= Task objective =
Search the entries below for the word "srcObject" and copy each line that has it.
───── Listed records ─────
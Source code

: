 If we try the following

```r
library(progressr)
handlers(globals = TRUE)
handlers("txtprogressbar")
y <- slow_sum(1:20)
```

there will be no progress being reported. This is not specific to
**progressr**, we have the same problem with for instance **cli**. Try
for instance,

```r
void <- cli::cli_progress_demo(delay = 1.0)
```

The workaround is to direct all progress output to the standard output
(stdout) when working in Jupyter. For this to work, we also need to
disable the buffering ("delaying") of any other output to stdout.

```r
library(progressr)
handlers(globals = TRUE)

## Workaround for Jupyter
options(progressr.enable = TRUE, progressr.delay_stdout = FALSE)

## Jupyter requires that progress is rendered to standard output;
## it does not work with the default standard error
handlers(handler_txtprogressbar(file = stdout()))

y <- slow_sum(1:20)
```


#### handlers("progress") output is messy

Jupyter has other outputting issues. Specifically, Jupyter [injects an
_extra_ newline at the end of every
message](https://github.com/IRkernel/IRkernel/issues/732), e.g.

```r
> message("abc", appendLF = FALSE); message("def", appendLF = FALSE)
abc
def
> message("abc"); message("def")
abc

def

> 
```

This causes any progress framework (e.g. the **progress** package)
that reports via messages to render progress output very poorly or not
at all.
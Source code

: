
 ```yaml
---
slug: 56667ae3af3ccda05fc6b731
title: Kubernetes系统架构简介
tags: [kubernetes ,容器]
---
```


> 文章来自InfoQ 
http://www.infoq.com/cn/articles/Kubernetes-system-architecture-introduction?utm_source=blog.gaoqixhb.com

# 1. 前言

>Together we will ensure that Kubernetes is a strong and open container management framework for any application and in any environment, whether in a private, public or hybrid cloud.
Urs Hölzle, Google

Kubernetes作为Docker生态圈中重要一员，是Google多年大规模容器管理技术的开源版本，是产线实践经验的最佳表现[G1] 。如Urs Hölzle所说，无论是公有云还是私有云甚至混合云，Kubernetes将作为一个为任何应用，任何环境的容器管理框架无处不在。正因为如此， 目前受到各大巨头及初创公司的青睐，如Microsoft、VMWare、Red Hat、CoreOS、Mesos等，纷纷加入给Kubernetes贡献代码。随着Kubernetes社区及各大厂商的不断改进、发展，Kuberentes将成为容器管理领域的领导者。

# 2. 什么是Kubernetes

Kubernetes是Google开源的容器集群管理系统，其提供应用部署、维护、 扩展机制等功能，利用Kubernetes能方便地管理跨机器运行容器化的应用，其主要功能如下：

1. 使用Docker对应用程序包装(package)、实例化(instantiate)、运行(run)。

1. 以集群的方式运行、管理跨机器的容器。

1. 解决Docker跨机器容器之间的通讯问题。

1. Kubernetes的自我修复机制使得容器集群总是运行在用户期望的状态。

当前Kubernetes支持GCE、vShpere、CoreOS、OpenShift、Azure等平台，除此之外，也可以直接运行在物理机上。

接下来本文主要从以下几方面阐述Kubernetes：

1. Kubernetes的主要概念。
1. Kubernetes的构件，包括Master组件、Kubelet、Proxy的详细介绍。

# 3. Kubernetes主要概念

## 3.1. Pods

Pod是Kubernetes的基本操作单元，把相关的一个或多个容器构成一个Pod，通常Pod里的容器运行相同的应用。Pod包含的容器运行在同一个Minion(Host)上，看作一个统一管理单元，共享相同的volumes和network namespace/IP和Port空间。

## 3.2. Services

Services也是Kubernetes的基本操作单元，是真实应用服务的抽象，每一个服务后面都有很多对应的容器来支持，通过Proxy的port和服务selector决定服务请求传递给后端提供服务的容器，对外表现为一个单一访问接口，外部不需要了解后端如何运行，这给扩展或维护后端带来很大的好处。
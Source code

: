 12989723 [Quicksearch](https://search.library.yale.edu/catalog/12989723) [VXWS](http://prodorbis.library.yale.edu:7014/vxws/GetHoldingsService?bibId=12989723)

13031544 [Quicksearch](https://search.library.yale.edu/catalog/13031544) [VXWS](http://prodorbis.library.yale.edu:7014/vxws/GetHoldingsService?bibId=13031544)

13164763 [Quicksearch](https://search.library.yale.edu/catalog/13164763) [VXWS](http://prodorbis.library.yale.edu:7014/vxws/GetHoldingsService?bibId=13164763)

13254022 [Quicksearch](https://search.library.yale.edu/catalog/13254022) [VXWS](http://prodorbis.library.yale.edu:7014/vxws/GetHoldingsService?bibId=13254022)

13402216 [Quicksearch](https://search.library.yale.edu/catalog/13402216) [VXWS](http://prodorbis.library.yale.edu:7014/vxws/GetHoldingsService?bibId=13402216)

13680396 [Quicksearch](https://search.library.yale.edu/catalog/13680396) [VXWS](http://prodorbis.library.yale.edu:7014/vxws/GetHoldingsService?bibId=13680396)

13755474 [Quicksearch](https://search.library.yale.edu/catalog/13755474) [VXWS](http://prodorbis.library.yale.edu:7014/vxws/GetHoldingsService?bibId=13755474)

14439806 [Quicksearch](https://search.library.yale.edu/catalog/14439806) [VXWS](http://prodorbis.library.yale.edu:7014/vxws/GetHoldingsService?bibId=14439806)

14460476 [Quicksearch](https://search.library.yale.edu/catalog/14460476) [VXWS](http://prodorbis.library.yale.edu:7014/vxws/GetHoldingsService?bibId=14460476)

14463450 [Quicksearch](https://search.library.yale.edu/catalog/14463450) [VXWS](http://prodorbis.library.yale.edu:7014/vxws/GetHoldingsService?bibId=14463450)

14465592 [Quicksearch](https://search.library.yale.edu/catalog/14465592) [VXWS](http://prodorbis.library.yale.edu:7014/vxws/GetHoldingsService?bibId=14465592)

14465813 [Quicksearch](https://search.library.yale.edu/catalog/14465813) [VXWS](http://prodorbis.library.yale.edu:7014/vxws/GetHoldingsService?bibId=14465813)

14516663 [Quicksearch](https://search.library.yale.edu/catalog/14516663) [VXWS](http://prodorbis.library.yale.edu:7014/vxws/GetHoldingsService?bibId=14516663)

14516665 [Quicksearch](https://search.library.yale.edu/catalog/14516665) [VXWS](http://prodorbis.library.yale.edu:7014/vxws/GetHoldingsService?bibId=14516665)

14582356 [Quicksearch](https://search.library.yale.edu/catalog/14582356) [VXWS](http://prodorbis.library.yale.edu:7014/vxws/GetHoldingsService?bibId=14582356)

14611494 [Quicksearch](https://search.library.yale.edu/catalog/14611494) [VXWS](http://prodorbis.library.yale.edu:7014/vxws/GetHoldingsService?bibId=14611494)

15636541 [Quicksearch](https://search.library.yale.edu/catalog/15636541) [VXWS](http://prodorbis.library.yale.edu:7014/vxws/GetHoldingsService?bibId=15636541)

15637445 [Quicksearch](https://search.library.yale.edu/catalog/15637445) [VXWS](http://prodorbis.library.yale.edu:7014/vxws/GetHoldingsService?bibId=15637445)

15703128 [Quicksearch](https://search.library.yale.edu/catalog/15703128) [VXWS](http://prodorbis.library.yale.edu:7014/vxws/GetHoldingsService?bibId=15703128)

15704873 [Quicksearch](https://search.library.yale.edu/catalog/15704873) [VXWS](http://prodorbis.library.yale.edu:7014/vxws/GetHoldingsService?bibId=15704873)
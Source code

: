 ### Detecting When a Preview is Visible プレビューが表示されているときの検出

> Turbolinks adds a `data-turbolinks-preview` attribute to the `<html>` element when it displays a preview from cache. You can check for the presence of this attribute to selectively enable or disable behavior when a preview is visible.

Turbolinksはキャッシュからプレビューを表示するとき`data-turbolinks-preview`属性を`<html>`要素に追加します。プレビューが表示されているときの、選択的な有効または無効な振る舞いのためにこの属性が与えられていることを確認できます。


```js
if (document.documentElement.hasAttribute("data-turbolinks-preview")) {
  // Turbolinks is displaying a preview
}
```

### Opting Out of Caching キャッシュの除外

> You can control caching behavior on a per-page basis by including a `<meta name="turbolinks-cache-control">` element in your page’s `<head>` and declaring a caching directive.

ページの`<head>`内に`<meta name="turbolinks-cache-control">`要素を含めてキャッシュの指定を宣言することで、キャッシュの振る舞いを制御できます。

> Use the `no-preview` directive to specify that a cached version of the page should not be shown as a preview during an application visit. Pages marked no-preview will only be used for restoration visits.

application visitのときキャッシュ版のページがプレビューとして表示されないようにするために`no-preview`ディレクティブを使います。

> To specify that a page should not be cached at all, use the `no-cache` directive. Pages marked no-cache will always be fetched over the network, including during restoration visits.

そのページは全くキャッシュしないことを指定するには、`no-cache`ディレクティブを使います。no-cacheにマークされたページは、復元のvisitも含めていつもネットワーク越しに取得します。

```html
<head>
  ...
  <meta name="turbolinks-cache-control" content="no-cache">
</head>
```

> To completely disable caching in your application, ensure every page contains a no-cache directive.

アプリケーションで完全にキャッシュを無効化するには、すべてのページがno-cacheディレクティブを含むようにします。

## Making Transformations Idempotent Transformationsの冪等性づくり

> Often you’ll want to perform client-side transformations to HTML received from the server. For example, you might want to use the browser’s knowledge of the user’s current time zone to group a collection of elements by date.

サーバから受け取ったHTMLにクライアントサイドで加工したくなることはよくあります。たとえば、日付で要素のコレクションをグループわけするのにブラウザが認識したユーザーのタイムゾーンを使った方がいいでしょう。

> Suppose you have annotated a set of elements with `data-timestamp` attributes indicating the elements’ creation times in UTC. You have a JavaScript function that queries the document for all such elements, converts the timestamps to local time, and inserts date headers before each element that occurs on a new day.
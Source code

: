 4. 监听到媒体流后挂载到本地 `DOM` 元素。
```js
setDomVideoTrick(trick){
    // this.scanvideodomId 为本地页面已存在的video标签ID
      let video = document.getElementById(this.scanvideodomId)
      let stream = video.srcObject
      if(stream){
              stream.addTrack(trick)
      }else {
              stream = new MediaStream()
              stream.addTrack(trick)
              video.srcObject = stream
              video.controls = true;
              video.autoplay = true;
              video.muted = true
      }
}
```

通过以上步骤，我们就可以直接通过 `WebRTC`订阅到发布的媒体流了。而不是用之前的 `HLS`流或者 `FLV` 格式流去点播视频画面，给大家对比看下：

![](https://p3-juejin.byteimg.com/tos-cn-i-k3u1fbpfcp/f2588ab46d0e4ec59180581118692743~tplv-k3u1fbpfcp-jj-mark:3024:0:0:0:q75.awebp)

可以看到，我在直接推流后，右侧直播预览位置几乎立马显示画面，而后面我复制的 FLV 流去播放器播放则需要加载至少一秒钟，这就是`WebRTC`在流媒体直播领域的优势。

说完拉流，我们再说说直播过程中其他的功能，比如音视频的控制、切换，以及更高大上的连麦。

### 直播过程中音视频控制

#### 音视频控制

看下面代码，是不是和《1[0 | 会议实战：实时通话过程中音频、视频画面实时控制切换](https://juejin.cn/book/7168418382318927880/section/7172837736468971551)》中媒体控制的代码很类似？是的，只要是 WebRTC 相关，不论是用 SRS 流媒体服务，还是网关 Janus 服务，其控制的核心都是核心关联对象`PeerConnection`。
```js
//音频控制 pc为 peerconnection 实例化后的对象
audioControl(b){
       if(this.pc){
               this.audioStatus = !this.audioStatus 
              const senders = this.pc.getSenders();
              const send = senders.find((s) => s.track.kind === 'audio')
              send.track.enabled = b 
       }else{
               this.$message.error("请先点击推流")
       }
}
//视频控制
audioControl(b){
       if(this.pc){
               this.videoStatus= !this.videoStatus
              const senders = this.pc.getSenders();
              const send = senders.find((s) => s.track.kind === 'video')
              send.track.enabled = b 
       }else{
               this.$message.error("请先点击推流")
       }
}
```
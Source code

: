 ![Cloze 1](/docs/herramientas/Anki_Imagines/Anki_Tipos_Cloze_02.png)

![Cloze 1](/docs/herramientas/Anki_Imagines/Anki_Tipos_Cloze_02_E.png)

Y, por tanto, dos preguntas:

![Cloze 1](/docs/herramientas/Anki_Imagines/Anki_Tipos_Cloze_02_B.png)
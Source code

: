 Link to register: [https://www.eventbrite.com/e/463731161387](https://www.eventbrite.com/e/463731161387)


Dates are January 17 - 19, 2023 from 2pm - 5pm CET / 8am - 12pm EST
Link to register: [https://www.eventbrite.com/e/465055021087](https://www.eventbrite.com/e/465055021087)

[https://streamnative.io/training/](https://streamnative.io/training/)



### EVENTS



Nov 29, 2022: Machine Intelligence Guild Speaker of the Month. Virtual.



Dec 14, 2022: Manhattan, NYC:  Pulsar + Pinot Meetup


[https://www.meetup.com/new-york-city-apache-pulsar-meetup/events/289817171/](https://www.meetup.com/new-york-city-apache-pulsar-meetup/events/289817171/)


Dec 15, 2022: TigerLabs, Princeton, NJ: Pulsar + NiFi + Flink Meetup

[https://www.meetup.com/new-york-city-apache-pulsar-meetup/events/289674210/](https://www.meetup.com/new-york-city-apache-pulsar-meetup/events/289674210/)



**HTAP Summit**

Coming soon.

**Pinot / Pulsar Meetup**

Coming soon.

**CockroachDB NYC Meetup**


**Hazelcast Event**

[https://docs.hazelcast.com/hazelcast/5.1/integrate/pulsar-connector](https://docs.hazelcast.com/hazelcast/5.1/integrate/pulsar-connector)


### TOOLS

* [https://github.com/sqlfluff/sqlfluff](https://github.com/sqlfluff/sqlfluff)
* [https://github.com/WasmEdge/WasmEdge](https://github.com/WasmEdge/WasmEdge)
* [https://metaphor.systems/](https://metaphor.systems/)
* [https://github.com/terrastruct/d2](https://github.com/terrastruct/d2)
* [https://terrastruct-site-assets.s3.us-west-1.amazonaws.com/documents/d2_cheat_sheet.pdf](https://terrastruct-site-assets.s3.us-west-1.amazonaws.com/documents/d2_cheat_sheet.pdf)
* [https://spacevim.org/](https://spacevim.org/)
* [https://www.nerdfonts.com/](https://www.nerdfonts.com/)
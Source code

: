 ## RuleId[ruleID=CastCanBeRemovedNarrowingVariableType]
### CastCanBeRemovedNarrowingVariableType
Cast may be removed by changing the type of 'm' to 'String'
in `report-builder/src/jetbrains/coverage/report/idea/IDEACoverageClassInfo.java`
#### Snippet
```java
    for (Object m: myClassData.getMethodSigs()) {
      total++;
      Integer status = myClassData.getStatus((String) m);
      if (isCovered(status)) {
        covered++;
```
─────
= Written answer =
      let stream = video.srcObject
              video.srcObject = stream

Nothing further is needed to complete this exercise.